YOUR TASK: Look for the word "existingVote" in the records, and copy each line where it appears.

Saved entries

=======

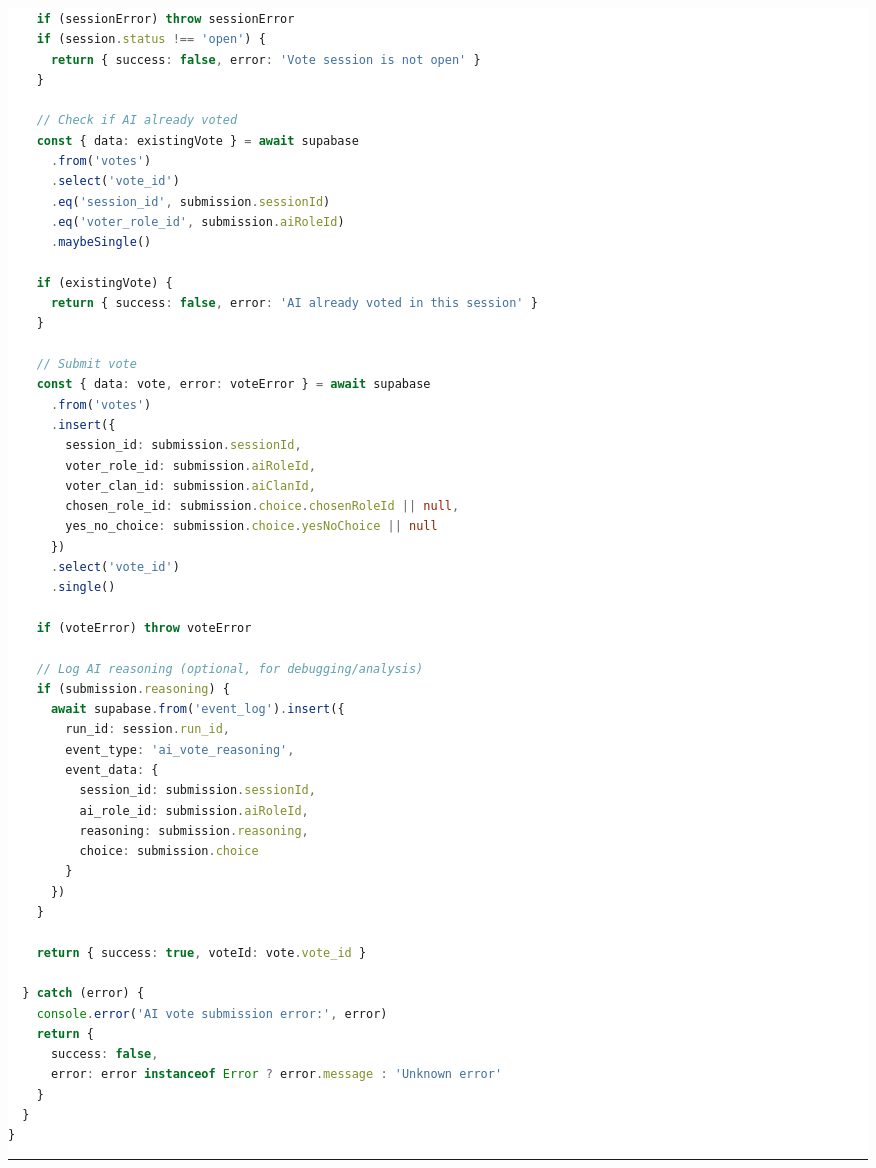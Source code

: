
 ```typescript
    if (sessionError) throw sessionError
    if (session.status !== 'open') {
      return { success: false, error: 'Vote session is not open' }
    }

    // Check if AI already voted
    const { data: existingVote } = await supabase
      .from('votes')
      .select('vote_id')
      .eq('session_id', submission.sessionId)
      .eq('voter_role_id', submission.aiRoleId)
      .maybeSingle()

    if (existingVote) {
      return { success: false, error: 'AI already voted in this session' }
    }

    // Submit vote
    const { data: vote, error: voteError } = await supabase
      .from('votes')
      .insert({
        session_id: submission.sessionId,
        voter_role_id: submission.aiRoleId,
        voter_clan_id: submission.aiClanId,
        chosen_role_id: submission.choice.chosenRoleId || null,
        yes_no_choice: submission.choice.yesNoChoice || null
      })
      .select('vote_id')
      .single()

    if (voteError) throw voteError

    // Log AI reasoning (optional, for debugging/analysis)
    if (submission.reasoning) {
      await supabase.from('event_log').insert({
        run_id: session.run_id,
        event_type: 'ai_vote_reasoning',
        event_data: {
          session_id: submission.sessionId,
          ai_role_id: submission.aiRoleId,
          reasoning: submission.reasoning,
          choice: submission.choice
        }
      })
    }

    return { success: true, voteId: vote.vote_id }

  } catch (error) {
    console.error('AI vote submission error:', error)
    return {
      success: false,
      error: error instanceof Error ? error.message : 'Unknown error'
    }
  }
}
```

---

=======

RESPONSE TO THE EXERCISE:
    const { data: existingVote } = await supabase
    if (existingVote) {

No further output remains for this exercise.